My husband shared this TEDMed talk with me tonight, and I wanted to share it with you, along with Dr. Attia's blog. It takes courage for doctors to deviate from traditional wisdom or the accepted dogma and consider new approaches to existing problems. However, I've found that, in my own personal experience, the evidence he seems to be describing is accurate: I've found that eating more whole grains and fewer refined carbohydrates is far better for me and my diet than any low-fat approach ever attempted (low-fat seems to always actually result in higher cholesterol for me, meaning that my body compensates for the lower dietary intake by raising the production, indicating an internal imbalance that diet alone can't correct). I'll be following Dr. Attia, and I hope to have more information for you in the months and years to come.
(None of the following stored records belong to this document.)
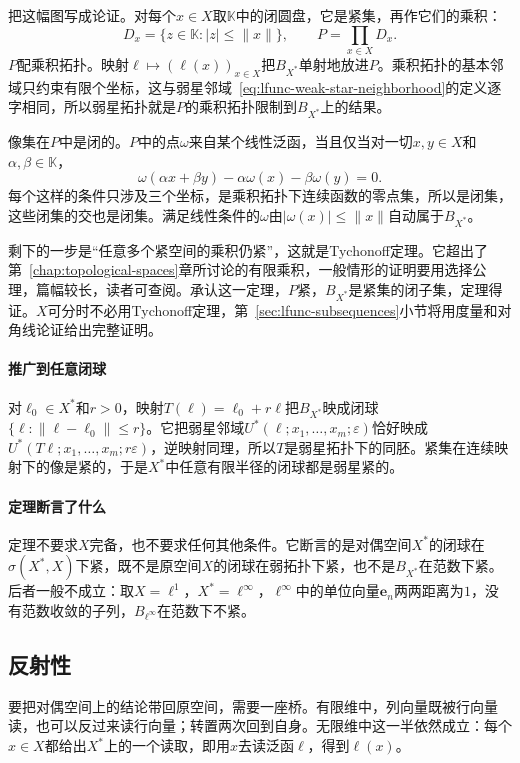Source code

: 把这幅图写成论证。对每个$x\in X$取$\mathbb K$中的闭圆盘，它是紧集，再作它们的乘积：
\[
D_x=\{z\in\mathbb K:\lvert z\rvert\leq\lVert x\rVert\},\qquad P=\prod_{x\in X}D_x .
\]
$P$配乘积拓扑。映射$\ell\mapsto(\ell(x))_{x\in X}$把$B_{X^*}$单射地放进$P$。乘积拓扑的基本邻域只约束有限个坐标，这与弱星邻域~\eqref{eq:lfunc-weak-star-neighborhood}的定义逐字相同，所以弱星拓扑就是$P$的乘积拓扑限制到$B_{X^*}$上的结果。

像集在$P$中是闭的。$P$中的点$\omega$来自某个线性泛函，当且仅当对一切$x,y\in X$和$\alpha,\beta\in\mathbb K$，
\[
\omega(\alpha x+\beta y)-\alpha\omega(x)-\beta\omega(y)=0 .
\]
每个这样的条件只涉及三个坐标，是乘积拓扑下连续函数的零点集，所以是闭集，这些闭集的交也是闭集。满足线性条件的$\omega$由$\lvert\omega(x)\rvert\leq\lVert x\rVert$自动属于$B_{X^*}$。

剩下的一步是“任意多个紧空间的乘积仍紧”，这就是Tychonoff定理。它超出了第~\ref{chap:topological-spaces}章所讨论的有限乘积，一般情形的证明要用选择公理，篇幅较长，读者可查阅。承认这一定理，$P$紧，$B_{X^*}$是紧集的闭子集，定理得证。$X$可分时不必用Tychonoff定理，第~\ref{sec:lfunc-subsequences}小节将用度量和对角线论证给出完整证明。

\paragraph{推广到任意闭球}
对$\ell_0\in X^*$和$r>0$，映射$T(\ell)=\ell_0+r\ell$把$B_{X^*}$映成闭球$\{\ell:\lVert\ell-\ell_0\rVert\leq r\}$。它把弱星邻域$U^*(\ell;x_1,\ldots,x_m;\varepsilon)$恰好映成$U^*(T\ell;x_1,\ldots,x_m;r\varepsilon)$，逆映射同理，所以$T$是弱星拓扑下的同胚。紧集在连续映射下的像是紧的，于是$X^*$中任意有限半径的闭球都是弱星紧的。

\paragraph{定理断言了什么}
定理不要求$X$完备，也不要求任何其他条件。它断言的是对偶空间$X^*$的闭球在$\sigma(X^*,X)$下紧，既不是原空间$X$的闭球在弱拓扑下紧，也不是$B_{X^*}$在范数下紧。后者一般不成立：取$X=\ell^1$，$X^*=\ell^\infty$，$\ell^\infty$中的单位向量$\bm e_n$两两距离为$1$，没有范数收敛的子列，$B_{\ell^\infty}$在范数下不紧。

\subsection{反射性}
\label{sec:lfunc-reflexivity}

要把对偶空间上的结论带回原空间，需要一座桥。有限维中，列向量既被行向量读，也可以反过来读行向量；转置两次回到自身。无限维中这一半依然成立：每个$x\in X$都给出$X^*$上的一个读取，即用$x$去读泛函$\ell$，得到$\ell(x)$。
The NIH recently announced a pilot program to help speed up drug development. Most drug development focuses on finding new molecules or compounds to treat existing disorders. The new program is looking for researchers to find uses for existing compounds, hopefully reducing both the cost and time involved in developing new drugs.
In Tbilisi, Georgia (the country, not the state), Dr. Revaz Adamia is trying something different in the war against bacteria: instead of using antimicrobial drugs, he's treating infections with a special class of viruses instead. Why use viruses? The class in use, bacteriophages, target only bacteria, not the human infected. As a result, the virus infects and kills the infection that was making the patient sick. When the bacterial infection is gone, the virus, now without a host, dies off.
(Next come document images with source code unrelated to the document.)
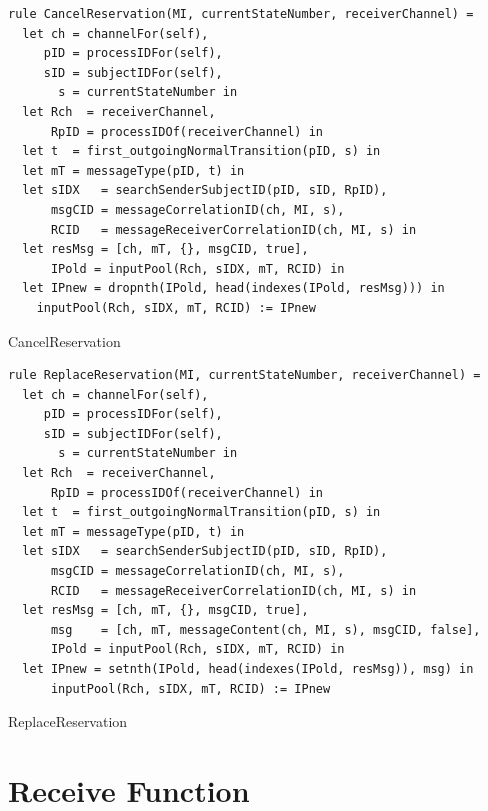 \begin{listing}[H]
\begin{verbatim}
rule CancelReservation(MI, currentStateNumber, receiverChannel) =
  let ch = channelFor(self),
     pID = processIDFor(self),
     sID = subjectIDFor(self),
       s = currentStateNumber in
  let Rch  = receiverChannel,
      RpID = processIDOf(receiverChannel) in
  let t  = first_outgoingNormalTransition(pID, s) in
  let mT = messageType(pID, t) in
  let sIDX   = searchSenderSubjectID(pID, sID, RpID),
      msgCID = messageCorrelationID(ch, MI, s),
      RCID   = messageReceiverCorrelationID(ch, MI, s) in
  let resMsg = [ch, mT, {}, msgCID, true],
      IPold = inputPool(Rch, sIDX, mT, RCID) in
  let IPnew = dropnth(IPold, head(indexes(IPold, resMsg))) in
    inputPool(Rch, sIDX, mT, RCID) := IPnew
\end{verbatim}
\caption{CancelReservation}
\label{lst:asm:CancelReservation}
\end{listing}




\begin{listing}[H]
\begin{verbatim}
rule ReplaceReservation(MI, currentStateNumber, receiverChannel) =
  let ch = channelFor(self),
     pID = processIDFor(self),
     sID = subjectIDFor(self),
       s = currentStateNumber in
  let Rch  = receiverChannel,
      RpID = processIDOf(receiverChannel) in
  let t  = first_outgoingNormalTransition(pID, s) in
  let mT = messageType(pID, t) in
  let sIDX   = searchSenderSubjectID(pID, sID, RpID),
      msgCID = messageCorrelationID(ch, MI, s),
      RCID   = messageReceiverCorrelationID(ch, MI, s) in
  let resMsg = [ch, mT, {}, msgCID, true],
      msg    = [ch, mT, messageContent(ch, MI, s), msgCID, false],
      IPold = inputPool(Rch, sIDX, mT, RCID) in
  let IPnew = setnth(IPold, head(indexes(IPold, resMsg)), msg) in
      inputPool(Rch, sIDX, mT, RCID) := IPnew
\end{verbatim}
\caption{ReplaceReservation}
\label{lst:asm:ReplaceReservation}
\end{listing}



\section{Receive Function}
This solution is an alternative to the increasing problem of antimicrobial resistance. Many bacteria are increasingly resistant to the drugs used to treat patients infected with them. The most well-known case of resistance is MRSA, or Methicillan-resistant Staphylococcus aureus, a bacteria that frequently causes skin and respiratory infections or food poisoning. Resistant bacteria no longer respond to the drugs once used to treat infections, making treatment of patients increasingly difficult.
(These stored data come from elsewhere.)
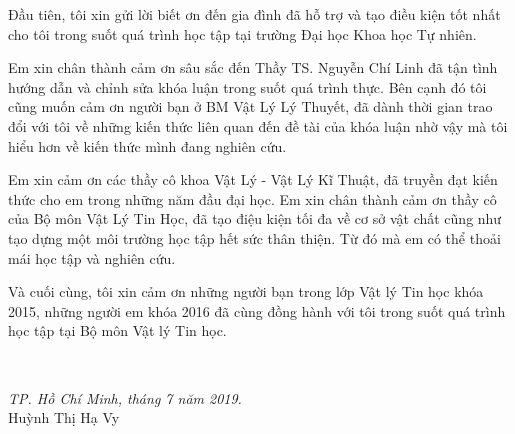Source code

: Đầu tiên, tôi xin gửi lời biết ơn đến gia đình đã hỗ trợ và tạo điều kiện tốt nhất cho tôi trong suốt quá trình học tập 
tại trường Đại học Khoa học Tự nhiên.\par
Em xin chân thành cảm ơn sâu sắc đến Thầy TS. Nguyễn Chí Linh 
đã tận tình hướng dẫn và chỉnh sửa khóa luận trong suốt quá trình thực.
Bên cạnh đó tôi cũng muốn cảm ơn người bạn ở BM Vật Lý Lý Thuyết, 
đã dành thời gian trao đổi với tôi về những kiến thức liên quan đến đề tài của khóa luận
nhờ vậy mà tôi hiểu hơn về kiến thức mình đang nghiên cứu.\par
Em xin cảm ơn các thầy cô khoa Vật Lý - Vật Lý Kĩ Thuật, đã truyền đạt kiến thức cho em trong những năm đầu đại học.
Em xin chân thành cảm ơn thầy cô của Bộ môn Vật Lý Tin Học,
đã tạo điệu kiện tối đa về cơ sở vật chất cũng như tạo dựng một môi trường học tập hết sức thân thiện. 
Từ đó mà em có thể thoải mái học tập và nghiên cứu.\par
Và cuối cùng, tôi xin cảm ơn những người bạn trong lớp Vật lý Tin học khóa 2015, 
những người em khóa 2016 đã cùng đồng hành với tôi trong suốt quá trình học tập tại Bộ môn Vật lý Tin học.\par~\par
\hfill
\begin{minipage}[H]{0.5\textwidth}
 \centering
 \textsl{TP. Hồ Chí Minh, tháng 7 năm 2019.}\\
 \vspace{1cm}
 Huỳnh Thị Hạ Vy 
\end{minipage}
There are illnesses that we take in stride (the common cold), and then there are the ones that scare us at a visceral level (Ebola). Sometimes, that fear is justified - some bacterial pathogens are both amazingly virulent and stunningly endurant (tetanus). Other pathogens are commonly misidentified at first, but frightening lethal in a very short time (Ebola again). However, sometimes the larger public panic about disease is a holdover from an older time. Leprosy, or Hansen's Disease, is mix of both. Misunderstood by most people, and nowhere near as contagious as feared, leprosy is certainly not the threat it is often portrayed to be. However, as another disorder that is often misdiagnosed and with terrible consequences, it certainly is terrible for the 200,000 people diagnosed each year and those living with it already. In this article from the BBC, a new rapid diagnostic test was discussed. This could allow for rapid and accurate detection of infection with Mycobacterium leprae, the bacteria which causes Hansen's disease. This could lead to earlier treatment with the cocktail of antimicrobial drugs needed to treat the disease. The sooner patients can be started on appropriate antimicrobials, the better their prognosis is: they are less likely to suffer the nerve damage that leads to tissue necrosis and disfigurement.